Reputation: 1319
I have a mongodb
(version: 2.0.8) installation on an EC2
instance (7GB RAM) and the data size is still less than 1GB
. I am using provisioned 100 IOPS
disk for increased disk performance.
The problem is, I am getting a number of random SLOW QUERIES like the one below, (from mongo log)
db.UserInfoShared query: { _id: "999081873179" } ntoreturn:1 idhack:1 reslen:108 1919ms
Took almost 2 secs
!
It is just an _id
lookup on a collection with around 100,000
entries each less than 500 bytes
in size. The instance has only mongo running in it and normally such lookups takes less than 0.01 sec
.
What could the possible cause for this? what should I try to get it resolved? Any help is much appreciated...
Upvotes: 2
Views: 1968
Reputation: 1319
@angela, @Asya, thanks a lot for helping me out.
As it turned out the main cause of latency was mongodb GLOBAL LOCK
itself. We had a lock percentage which was averaging at 5% and sometime peaks up to 30-50% and that results in the slow queries.

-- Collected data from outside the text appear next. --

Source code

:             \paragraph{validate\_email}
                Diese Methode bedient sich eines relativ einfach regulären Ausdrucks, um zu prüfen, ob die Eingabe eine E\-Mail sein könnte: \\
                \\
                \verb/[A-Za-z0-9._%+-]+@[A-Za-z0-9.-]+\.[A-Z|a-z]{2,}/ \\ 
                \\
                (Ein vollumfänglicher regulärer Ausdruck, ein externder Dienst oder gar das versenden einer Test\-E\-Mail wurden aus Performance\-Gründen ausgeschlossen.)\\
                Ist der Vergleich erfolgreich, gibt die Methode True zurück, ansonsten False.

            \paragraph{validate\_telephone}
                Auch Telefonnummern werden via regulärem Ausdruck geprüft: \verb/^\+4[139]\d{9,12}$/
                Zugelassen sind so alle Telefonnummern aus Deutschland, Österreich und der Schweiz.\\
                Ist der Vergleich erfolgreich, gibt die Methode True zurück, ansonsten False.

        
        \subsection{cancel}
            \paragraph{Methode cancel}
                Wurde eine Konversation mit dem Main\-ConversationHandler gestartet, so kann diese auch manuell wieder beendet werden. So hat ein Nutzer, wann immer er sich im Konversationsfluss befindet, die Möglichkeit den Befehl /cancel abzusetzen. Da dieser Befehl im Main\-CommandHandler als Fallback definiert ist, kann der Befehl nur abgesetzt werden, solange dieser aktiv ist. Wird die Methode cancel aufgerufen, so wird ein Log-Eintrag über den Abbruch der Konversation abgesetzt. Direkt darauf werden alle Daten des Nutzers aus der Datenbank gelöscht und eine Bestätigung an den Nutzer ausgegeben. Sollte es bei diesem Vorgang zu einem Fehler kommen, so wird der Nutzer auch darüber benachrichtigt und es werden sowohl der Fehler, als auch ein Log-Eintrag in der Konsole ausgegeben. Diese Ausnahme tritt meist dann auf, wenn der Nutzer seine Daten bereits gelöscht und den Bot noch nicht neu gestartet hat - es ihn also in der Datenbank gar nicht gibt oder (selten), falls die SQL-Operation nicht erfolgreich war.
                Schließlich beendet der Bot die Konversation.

If you are facing this issue, the first thing you have to do it enable mongodb MMS service (mms.10gen.com
), which will give you a lot of insights on what exactly is happening in your db server.
In our case the LOCK PERCENTAGE was really high and there were multiple reasons for it. First thing you have to do to figure it out is to read mongodb documentation on concurrency, http://docs.mongodb.org/manual/faq/concurrency/
The reason for lock can be in application level, mongodb or hardware.
1) Our app was doing a lot of updates
and each update(more than 100 ops/sec
) holds a global lock
in mongodb. The issue was that when an update happens for an entry which is not in memory, mongo will have to load the data into memory first and then update (in memory) and the whole process happens while inside the global lock
. If say the whole thing takes 1 sec to complete (0.75sec
to load the data from disk and 0.25sec
to update in memory), the whole rest of the update calls waits (for the entire 1 sec
) and such updates starts queuing up... and you will notice more and more slows requests in your app server.
The solution for it (while it might sound silly) is to query
for the same data before you make an update
. What it effectively does is moving the 'load data to memory' (0.75sec) part out of the global lock
which greatly reduces your lock percentage
2) The other main cause of global lock is mongodb's data flush
to disk. Basically in every 60sec (or less) mongodb (or the OS) writes the data to disk and a global lock
is held during this process. (This kinda explains the random slow queries). In your MMS stats, see the graph for background flush avg
... if its high, that means you have to get faster disks.
In our case, we moved to a new EBS optimized
instance in EC2
and also bumped our provisioned IOPS
from 100
to 500
which almost halved the background flush avg
and the servers are much happier now.